What you are asked to do - Whatever the data contains, copy all of it exactly.

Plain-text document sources
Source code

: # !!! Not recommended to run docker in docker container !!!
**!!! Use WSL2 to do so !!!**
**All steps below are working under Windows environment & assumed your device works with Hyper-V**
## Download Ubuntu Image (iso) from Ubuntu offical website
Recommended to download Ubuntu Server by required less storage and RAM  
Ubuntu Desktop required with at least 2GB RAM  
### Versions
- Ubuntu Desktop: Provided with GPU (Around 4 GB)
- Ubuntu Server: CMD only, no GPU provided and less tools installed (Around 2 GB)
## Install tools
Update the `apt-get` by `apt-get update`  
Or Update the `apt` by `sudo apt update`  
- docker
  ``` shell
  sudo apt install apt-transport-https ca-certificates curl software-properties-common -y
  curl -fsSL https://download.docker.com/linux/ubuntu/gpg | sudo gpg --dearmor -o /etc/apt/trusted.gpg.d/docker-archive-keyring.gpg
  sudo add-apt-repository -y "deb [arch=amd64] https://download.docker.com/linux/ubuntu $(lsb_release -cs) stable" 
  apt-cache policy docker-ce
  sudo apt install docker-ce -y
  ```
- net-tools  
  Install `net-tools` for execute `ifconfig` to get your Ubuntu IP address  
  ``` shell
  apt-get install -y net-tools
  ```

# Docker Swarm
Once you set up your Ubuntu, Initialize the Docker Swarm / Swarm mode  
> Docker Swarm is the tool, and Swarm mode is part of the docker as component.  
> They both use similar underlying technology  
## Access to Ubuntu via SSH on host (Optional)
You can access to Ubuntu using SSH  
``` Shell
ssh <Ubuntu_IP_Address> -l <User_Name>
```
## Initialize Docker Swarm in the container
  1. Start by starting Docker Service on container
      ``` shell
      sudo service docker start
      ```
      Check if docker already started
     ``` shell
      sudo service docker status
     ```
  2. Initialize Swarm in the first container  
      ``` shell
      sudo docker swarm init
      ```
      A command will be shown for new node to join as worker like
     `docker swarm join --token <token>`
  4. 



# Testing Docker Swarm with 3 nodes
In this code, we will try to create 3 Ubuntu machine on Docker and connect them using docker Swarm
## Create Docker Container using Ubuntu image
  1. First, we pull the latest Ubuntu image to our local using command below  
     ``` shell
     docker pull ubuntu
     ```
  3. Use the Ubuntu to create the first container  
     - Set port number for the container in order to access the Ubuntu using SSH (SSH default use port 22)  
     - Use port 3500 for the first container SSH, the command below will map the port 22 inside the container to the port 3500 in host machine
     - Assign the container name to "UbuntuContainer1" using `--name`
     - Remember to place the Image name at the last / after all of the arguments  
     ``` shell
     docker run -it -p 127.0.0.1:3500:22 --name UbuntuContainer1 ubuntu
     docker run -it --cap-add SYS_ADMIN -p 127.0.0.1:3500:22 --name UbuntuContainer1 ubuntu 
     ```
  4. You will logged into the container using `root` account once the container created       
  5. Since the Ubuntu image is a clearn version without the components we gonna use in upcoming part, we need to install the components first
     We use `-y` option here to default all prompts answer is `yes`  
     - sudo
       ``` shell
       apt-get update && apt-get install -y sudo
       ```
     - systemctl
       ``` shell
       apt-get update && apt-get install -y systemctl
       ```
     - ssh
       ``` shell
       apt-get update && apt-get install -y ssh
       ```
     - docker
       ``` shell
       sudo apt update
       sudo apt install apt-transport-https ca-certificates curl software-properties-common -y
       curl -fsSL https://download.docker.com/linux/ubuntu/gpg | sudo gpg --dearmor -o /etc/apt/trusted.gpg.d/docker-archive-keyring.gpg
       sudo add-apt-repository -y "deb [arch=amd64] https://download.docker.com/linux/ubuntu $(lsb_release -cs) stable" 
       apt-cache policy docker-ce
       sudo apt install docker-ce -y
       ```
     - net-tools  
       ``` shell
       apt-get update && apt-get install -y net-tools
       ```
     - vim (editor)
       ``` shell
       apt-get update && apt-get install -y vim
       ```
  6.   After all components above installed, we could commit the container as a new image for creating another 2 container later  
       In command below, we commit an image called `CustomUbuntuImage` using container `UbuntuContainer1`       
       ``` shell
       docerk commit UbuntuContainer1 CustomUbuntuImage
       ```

Response area -
Source code

: # !!! Not recommended to run docker in docker container !!!
**!!! Use WSL2 to do so !!!**
**All steps below are working under Windows environment & assumed your device works with Hyper-V**
## Download Ubuntu Image (iso) from Ubuntu offical website
Recommended to download Ubuntu Server by required less storage and RAM  
Ubuntu Desktop required with at least 2GB RAM  
### Versions
- Ubuntu Desktop: Provided with GPU (Around 4 GB)
- Ubuntu Server: CMD only, no GPU provided and less tools installed (Around 2 GB)
## Install tools
Update the `apt-get` by `apt-get update`  
Or Update the `apt` by `sudo apt update`  
- docker
  ``` shell
  sudo apt install apt-transport-https ca-certificates curl software-properties-common -y
  curl -fsSL https://download.docker.com/linux/ubuntu/gpg | sudo gpg --dearmor -o /etc/apt/trusted.gpg.d/docker-archive-keyring.gpg
  sudo add-apt-repository -y "deb [arch=amd64] https://download.docker.com/linux/ubuntu $(lsb_release -cs) stable" 
  apt-cache policy docker-ce
  sudo apt install docker-ce -y
  ```
- net-tools  
  Install `net-tools` for execute `ifconfig` to get your Ubuntu IP address  
  ``` shell
  apt-get install -y net-tools
  ```

# Docker Swarm
Once you set up your Ubuntu, Initialize the Docker Swarm / Swarm mode  
> Docker Swarm is the tool, and Swarm mode is part of the docker as component.  
> They both use similar underlying technology  
## Access to Ubuntu via SSH on host (Optional)
You can access to Ubuntu using SSH  
``` Shell
ssh <Ubuntu_IP_Address> -l <User_Name>
```
## Initialize Docker Swarm in the container
  1. Start by starting Docker Service on container
      ``` shell
      sudo service docker start
      ```
      Check if docker already started
     ``` shell
      sudo service docker status
     ```
  2. Initialize Swarm in the first container  
      ``` shell
      sudo docker swarm init
      ```
      A command will be shown for new node to join as worker like
     `docker swarm join --token <token>`
  4. 



# Testing Docker Swarm with 3 nodes
In this code, we will try to create 3 Ubuntu machine on Docker and connect them using docker Swarm
## Create Docker Container using Ubuntu image
  1. First, we pull the latest Ubuntu image to our local using command below  
     ``` shell
     docker pull ubuntu
     ```
  3. Use the Ubuntu to create the first container  
     - Set port number for the container in order to access the Ubuntu using SSH (SSH default use port 22)  
     - Use port 3500 for the first container SSH, the command below will map the port 22 inside the container to the port 3500 in host machine
     - Assign the container name to "UbuntuContainer1" using `--name`
     - Remember to place the Image name at the last / after all of the arguments  
     ``` shell
     docker run -it -p 127.0.0.1:3500:22 --name UbuntuContainer1 ubuntu
     docker run -it --cap-add SYS_ADMIN -p 127.0.0.1:3500:22 --name UbuntuContainer1 ubuntu 
     ```
  4. You will logged into the container using `root` account once the container created       
  5. Since the Ubuntu image is a clearn version without the components we gonna use in upcoming part, we need to install the components first
     We use `-y` option here to default all prompts answer is `yes`  
     - sudo
       ``` shell
       apt-get update && apt-get install -y sudo
       ```
     - systemctl
       ``` shell
       apt-get update && apt-get install -y systemctl
       ```
     - ssh
       ``` shell
       apt-get update && apt-get install -y ssh
       ```
     - docker
       ``` shell
       sudo apt update
       sudo apt install apt-transport-https ca-certificates curl software-properties-common -y
       curl -fsSL https://download.docker.com/linux/ubuntu/gpg | sudo gpg --dearmor -o /etc/apt/trusted.gpg.d/docker-archive-keyring.gpg
       sudo add-apt-repository -y "deb [arch=amd64] https://download.docker.com/linux/ubuntu $(lsb_release -cs) stable" 
       apt-cache policy docker-ce
       sudo apt install docker-ce -y
       ```
     - net-tools  
       ``` shell
       apt-get update && apt-get install -y net-tools
       ```
     - vim (editor)
       ``` shell
       apt-get update && apt-get install -y vim
       ```
  6.   After all components above installed, we could commit the container as a new image for creating another 2 container later  
       In command below, we commit an image called `CustomUbuntuImage` using container `UbuntuContainer1`       
       ``` shell
       docerk commit UbuntuContainer1 CustomUbuntuImage
       ```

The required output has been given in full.